External validation is imperative that it aims to verify the validity of models in new patients from a different population. Before using prediction model among patients in real life, external validation is indispensable. In our study, we included an independent dataset from a different level of hospital during a different period. To address the ability of generalization, the performance of external validation was not inferior to that observed in internal validation. This is the first research regarding establishing machine learning models for predicting short LOS in ED with external validation.

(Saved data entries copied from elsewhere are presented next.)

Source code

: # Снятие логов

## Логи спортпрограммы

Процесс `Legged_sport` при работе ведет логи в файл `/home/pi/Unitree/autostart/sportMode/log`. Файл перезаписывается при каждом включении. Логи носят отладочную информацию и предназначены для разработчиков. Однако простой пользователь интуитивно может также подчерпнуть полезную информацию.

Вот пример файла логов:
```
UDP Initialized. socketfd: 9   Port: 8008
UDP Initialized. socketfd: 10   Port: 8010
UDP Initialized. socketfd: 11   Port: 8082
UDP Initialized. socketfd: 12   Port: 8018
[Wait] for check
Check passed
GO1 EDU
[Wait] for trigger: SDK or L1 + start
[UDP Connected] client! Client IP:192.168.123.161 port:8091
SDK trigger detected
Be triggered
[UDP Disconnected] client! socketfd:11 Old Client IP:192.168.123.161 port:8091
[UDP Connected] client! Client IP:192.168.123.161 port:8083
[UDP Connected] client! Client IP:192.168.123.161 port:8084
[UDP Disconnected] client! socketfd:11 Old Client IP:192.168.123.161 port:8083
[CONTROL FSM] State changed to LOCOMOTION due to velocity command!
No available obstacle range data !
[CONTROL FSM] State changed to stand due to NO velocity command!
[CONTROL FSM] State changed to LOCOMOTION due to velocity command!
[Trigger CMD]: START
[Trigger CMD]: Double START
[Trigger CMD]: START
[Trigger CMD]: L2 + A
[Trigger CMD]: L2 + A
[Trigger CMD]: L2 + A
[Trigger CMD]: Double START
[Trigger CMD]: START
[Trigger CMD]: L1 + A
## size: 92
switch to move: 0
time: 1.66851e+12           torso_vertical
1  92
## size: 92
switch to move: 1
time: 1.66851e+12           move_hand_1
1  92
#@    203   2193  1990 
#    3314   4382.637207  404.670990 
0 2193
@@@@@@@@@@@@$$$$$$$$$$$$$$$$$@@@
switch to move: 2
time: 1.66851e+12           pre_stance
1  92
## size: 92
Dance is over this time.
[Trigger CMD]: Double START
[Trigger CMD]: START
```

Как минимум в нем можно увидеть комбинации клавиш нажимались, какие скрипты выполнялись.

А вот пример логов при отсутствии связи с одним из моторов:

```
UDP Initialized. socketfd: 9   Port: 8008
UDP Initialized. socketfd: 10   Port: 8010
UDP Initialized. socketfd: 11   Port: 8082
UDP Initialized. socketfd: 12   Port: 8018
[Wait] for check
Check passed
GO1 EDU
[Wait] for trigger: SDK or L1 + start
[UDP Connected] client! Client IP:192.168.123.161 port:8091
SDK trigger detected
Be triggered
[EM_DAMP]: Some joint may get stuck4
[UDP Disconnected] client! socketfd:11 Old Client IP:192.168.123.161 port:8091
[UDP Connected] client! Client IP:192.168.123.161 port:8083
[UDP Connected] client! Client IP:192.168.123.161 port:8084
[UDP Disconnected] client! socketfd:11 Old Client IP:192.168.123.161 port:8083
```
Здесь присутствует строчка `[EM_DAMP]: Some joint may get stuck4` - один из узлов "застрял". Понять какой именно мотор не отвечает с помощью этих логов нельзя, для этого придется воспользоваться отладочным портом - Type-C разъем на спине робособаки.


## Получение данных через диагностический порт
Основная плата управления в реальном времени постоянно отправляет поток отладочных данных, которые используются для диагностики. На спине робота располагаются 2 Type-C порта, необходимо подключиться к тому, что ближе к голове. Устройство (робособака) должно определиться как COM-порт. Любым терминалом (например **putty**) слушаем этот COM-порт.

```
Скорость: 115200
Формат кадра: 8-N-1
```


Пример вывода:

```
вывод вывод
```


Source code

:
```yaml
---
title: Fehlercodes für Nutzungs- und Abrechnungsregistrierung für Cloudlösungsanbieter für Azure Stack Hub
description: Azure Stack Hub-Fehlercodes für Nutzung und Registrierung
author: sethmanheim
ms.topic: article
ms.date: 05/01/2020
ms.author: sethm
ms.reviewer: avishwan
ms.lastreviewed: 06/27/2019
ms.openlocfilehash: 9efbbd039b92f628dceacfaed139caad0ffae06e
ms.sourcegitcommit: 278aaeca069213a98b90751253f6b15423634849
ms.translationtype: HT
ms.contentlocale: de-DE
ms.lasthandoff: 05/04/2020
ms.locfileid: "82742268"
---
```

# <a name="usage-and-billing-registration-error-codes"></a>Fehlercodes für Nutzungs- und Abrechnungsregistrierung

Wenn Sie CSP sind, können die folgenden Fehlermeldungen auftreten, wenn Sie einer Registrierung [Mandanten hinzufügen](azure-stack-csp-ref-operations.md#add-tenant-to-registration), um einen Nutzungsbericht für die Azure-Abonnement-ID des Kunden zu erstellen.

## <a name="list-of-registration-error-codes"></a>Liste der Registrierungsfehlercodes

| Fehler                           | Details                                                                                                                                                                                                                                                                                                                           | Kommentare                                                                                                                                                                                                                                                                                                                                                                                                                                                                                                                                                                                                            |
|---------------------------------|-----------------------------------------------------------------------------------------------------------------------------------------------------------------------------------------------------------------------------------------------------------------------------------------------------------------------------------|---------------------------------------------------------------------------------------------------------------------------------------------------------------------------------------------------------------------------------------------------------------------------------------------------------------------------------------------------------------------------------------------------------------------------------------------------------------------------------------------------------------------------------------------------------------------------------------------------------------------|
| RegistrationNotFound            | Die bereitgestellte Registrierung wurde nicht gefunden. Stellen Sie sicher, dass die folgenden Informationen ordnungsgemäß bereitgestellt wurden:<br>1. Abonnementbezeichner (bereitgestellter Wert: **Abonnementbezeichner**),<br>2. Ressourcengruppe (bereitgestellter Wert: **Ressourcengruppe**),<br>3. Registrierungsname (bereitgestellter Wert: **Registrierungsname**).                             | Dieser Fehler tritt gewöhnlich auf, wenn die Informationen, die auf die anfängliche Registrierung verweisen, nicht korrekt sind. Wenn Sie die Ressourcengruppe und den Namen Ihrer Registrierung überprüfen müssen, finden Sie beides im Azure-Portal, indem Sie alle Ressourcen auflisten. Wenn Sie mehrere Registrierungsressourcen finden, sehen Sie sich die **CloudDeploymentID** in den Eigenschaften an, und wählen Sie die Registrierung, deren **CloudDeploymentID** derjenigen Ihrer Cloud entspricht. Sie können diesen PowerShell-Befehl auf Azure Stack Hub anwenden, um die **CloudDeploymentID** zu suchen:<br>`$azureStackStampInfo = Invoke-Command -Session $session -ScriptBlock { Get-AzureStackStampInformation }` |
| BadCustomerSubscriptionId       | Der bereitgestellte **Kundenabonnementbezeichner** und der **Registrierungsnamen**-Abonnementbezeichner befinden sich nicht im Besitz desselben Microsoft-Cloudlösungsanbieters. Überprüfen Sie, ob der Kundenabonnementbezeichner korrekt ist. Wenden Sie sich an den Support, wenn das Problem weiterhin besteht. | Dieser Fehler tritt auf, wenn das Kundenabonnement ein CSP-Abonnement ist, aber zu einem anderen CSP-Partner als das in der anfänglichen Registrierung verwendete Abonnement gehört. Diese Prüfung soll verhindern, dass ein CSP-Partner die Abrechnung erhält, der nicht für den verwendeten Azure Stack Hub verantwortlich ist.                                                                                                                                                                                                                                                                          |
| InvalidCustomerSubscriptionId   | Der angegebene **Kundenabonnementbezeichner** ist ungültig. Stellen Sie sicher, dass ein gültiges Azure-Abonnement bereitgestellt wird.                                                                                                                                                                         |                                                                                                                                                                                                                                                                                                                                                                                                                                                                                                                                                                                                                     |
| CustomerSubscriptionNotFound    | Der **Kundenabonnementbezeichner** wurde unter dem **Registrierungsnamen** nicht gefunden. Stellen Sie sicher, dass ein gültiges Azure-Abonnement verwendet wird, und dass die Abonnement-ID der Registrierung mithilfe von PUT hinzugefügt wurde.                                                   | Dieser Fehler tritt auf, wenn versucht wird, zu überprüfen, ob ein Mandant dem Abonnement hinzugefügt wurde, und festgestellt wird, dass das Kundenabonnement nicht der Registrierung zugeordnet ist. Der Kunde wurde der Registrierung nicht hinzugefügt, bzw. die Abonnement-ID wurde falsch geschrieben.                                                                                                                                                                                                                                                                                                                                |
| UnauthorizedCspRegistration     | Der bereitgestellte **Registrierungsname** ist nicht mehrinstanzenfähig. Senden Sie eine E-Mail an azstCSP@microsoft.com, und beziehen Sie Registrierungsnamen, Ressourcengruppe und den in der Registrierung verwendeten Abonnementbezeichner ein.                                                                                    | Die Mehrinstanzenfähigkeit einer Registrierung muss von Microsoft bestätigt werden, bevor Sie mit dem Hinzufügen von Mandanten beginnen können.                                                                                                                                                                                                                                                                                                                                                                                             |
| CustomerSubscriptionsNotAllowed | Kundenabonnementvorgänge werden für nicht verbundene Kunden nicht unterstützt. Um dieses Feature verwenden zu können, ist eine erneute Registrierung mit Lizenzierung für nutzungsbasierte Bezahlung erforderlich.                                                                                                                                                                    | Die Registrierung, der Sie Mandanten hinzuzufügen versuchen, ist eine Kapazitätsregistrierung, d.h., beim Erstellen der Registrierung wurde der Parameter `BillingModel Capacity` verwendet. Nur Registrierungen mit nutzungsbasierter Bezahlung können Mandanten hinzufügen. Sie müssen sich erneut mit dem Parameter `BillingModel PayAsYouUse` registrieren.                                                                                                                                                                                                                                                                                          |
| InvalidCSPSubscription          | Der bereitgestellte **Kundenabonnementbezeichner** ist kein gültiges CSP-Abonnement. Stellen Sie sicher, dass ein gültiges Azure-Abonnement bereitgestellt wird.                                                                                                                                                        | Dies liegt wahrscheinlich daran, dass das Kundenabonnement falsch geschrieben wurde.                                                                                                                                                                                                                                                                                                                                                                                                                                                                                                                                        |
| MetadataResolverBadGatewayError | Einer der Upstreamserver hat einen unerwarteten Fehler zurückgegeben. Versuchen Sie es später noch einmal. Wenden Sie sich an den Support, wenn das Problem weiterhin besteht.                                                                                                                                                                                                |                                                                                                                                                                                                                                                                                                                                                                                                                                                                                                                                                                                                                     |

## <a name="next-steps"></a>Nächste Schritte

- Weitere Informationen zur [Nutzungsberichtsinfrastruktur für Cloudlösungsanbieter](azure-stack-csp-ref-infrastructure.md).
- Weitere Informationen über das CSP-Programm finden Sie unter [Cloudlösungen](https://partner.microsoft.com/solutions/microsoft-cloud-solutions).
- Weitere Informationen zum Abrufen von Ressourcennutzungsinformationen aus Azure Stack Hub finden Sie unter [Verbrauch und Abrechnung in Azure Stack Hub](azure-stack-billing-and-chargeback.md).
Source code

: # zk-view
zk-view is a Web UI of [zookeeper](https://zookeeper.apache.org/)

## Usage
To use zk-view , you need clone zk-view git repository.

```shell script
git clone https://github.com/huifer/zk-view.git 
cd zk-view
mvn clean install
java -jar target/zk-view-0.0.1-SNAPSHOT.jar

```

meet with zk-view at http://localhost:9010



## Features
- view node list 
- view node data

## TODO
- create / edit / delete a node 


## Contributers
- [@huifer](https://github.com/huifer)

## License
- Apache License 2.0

In the future, establishing the model for prediction of final disposition (discharge or not) is necessary, and we will build a decision support system by integrating the prediction models of disposition and DLOS. Therefore, predicting the possibility of low-severity can be executed right after the triage information is completed. Based on both subjective judgement, and the result of prediction, the triage nurse can decide whether the patient is a suitable candidate for fast track. The actual effects of these support models are needed to be verified, including prediction performance, change of triage time, and impact on ED crowding.

Limitation

This study has several limitations. First, pediatric patients and those with trauma were not included in this study, and these groups should be analyzed separately in the future. Second, during the study period, there was no actual strategy to stream low-severity patients of TTAS level 3 in our hospital. Besides, in other research, the criteria to select fast tract candidate were either patients with only triage level 4 and 5, or existing subjective judgements which were not suitable to apply retrospectively in our study [17, 18, 33,34,35,36]. Therefore, we could not compare our models with actual ED decision nowadays. Next, although longer stay means more consumption of medical resource, further work must be done to evaluate the most appropriate cutoff point of short DLOS in our hospital [19]. Finally, we could not include other potential confounding factors, such as occupancy rate and total boarding patients, which may represent ED crowding conditions [37, 38]. Several studies have reported that overcrowding EDs may delay medical care and potentially prolong DLOS [39, 40]; thus, crowding leads to some low-severity patients being underrecognized and reduces the performance of our model. Therefore, further investigation and the addition of other confounding factors are imperative.

Conclusion

In this research, we developed a machine learning model by applying triage information alone to predict which patients have low severity with short DLOS (< 4 h). In future research, we aim to perform external validation to generalize the models to different hospitals and integrate this system into triage for decisional support in identifying fast track candidates. Using this model may further strengthen such streaming, and a future survey of the virtual impact is required.